Your objective: Pictures stay out. Extract the lines below from the first one through the line with "Since PLS use", both included.

═════ Records for the task

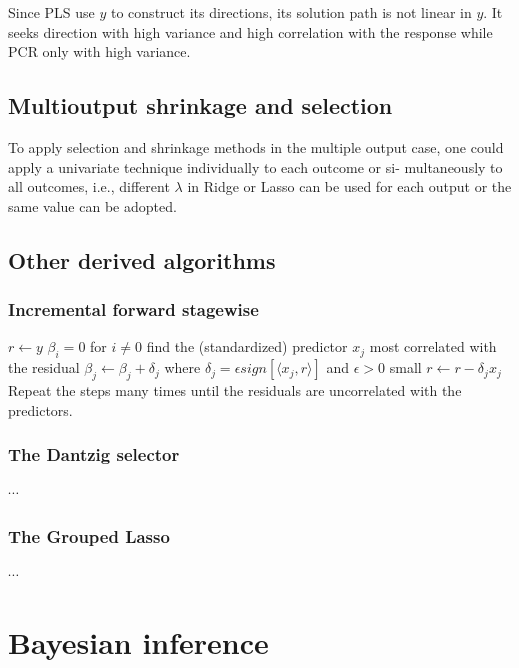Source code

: \documentclass[12pt, letterpaper]{article}
\theoremstyle{definition}
\begin{document}
Since PLS use $y$ to construct its directions, its solution path is not linear in $y$. It seeks direction with high variance and high correlation with the response while PCR only with high variance.

\subsection{Multioutput shrinkage and selection}
To apply selection and shrinkage methods in the multiple output case, one could apply a univariate technique individually to each outcome or si- multaneously to all outcomes, i.e., different $\lambda$ in Ridge or Lasso can be used for each output or the same value can be adopted.

\subsection{Other derived algorithms}
\subsubsection{Incremental forward stagewise}
\begin{algorithm}
$r\leftarrow y$ \;
$\beta_i =0$ for $i\ne 0$\;
find the (standardized) predictor $x_j$ most correlated with the residual \;
$\beta_j \leftarrow \beta_j + \delta_j$ where $\delta_j = \epsilon sign\left[\langle x_j, r \rangle\right]$ and $\epsilon >0$ small\;
$r\leftarrow r-\delta_j x_j$\;
Repeat the steps many times until the residuals are uncorrelated with the predictors.
\end{algorithm}

\subsubsection{The Dantzig selector}
$\cdots$

\subsubsection{The Grouped Lasso}
$\cdots$
\newpage
\section{Bayesian inference}
\end{document}
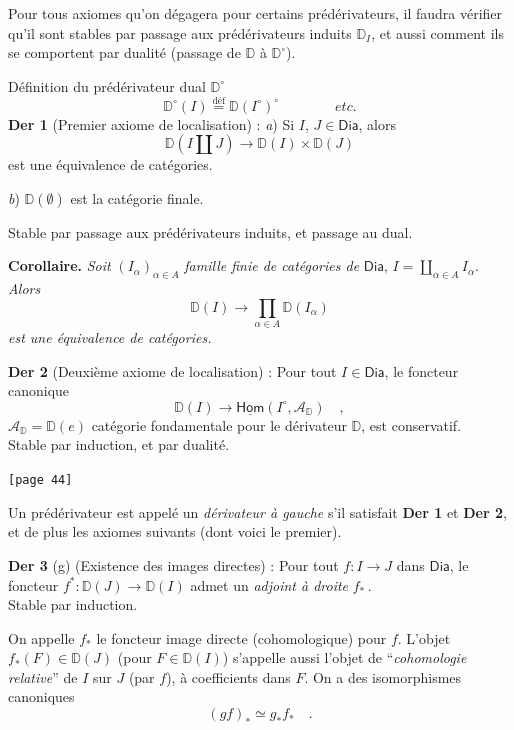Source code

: \documentclass[11pt]{article}
\newcommand{\printedpage}[1]{\marginpar{\footnotesize p.~#1}}
\newcommand{\msp}[1]{\marginpar{\footnotesize [#1]}}
\newcommand{\Dia}{\mathsf{Dia}}
\newcommand{\DD}{\mathbb{D}}
\newcommand{\D}{\mathbb{D}}
\newcommand{\sDia}{\mathsf{Dia}}
\begin{document}
Pour tous axiomes qu'on dégagera pour certains prédérivateurs, il faudra vérifier qu'il sont stables par passage aux prédérivateurs induits $\DD_I$, et aussi comment ils se comportent par dualité (passage de $\DD$ à $\DD^\circ$). %

Définition du prédérivateur dual $\DD^\circ$
\[ \DD^\circ(I) \overset{\text{déf}}{=} \DD(I^\circ)^\circ \qquad\qquad \textit{etc.} \]
\textbf{Der 1} (Premier axiome de localisation) : \textit{a}) Si $I$, $J \in \sDia$, alors
\[ \DD(I \amalg J) \longrightarrow \DD(I) \times \DD(J) \]
est une équivalence de catégories.

\textit{b}) $\DD(\emptyset)$ est la catégorie finale.

Stable par passage aux prédérivateurs induits, et passage au dual.

\textbf{Corollaire.} \textit{Soit} $(I_\alpha)_{\alpha \in A}$ \textit{famille finie de catégories de} $\sDia$, $I = \coprod\limits_{\alpha \in A} I_\alpha$. \textit{Alors}
\[ \DD(I) \longrightarrow \prod_{\alpha \in A} \DD(I_\alpha) \]
\textit{est une équivalence de catégories.}

\printedpage{24}

\noindent\textbf{Der 2} (Deuxième axiome de localisation) : Pour tout $I \in \Dia$, le foncteur canonique
\[ \D(I) \longrightarrow \underline{\mathsf{Hom}}(I^{\circ}, \mathcal{A}_{\D}) \quad , \]
$\mathcal{A}_{\D} = \D(e)$ catégorie fondamentale pour le dérivateur $\D$, est conservatif.\\
Stable par induction, et par dualité.

\noindent\msp{page 44}\texttt{[page 44]}

\noindent Un prédérivateur est appelé un \textit{dérivateur à gauche} s'il satisfait \textbf{Der 1} et \textbf{Der 2}, et de plus les axiomes suivants (dont voici le premier).

\noindent\textbf{Der 3} (g) (Existence des images directes) : Pour tout $f : I \to J$ dans $\Dia$, le foncteur $f^{*} : \D(J) \to \D(I)$ admet un \textit{adjoint à droite} $f_{*}$\,.\\
Stable par induction.

On appelle $f_{*}$ le foncteur image directe (cohomologique) pour $f$. L'objet $f_{*}(F) \in \D(J)$ (pour $F \in \D(I)$) s'appelle aussi l'objet de “\textit{cohomologie relative}” de $I$ sur $J$ (par $f$), à coefficients dans $F$. On a des isomorphismes canoniques
\[ (gf)_{*} \simeq g_{*} f_{*} \quad . \]
\end{document}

══════════

Output for this task:
Source code

: \documentclass[12pt, letterpaper]{article}
\theoremstyle{definition}
\begin{document}
Since PLS use $y$ to construct its directions, its solution path is not linear in $y$. It seeks direction with high variance and high correlation with the response while PCR only with high variance.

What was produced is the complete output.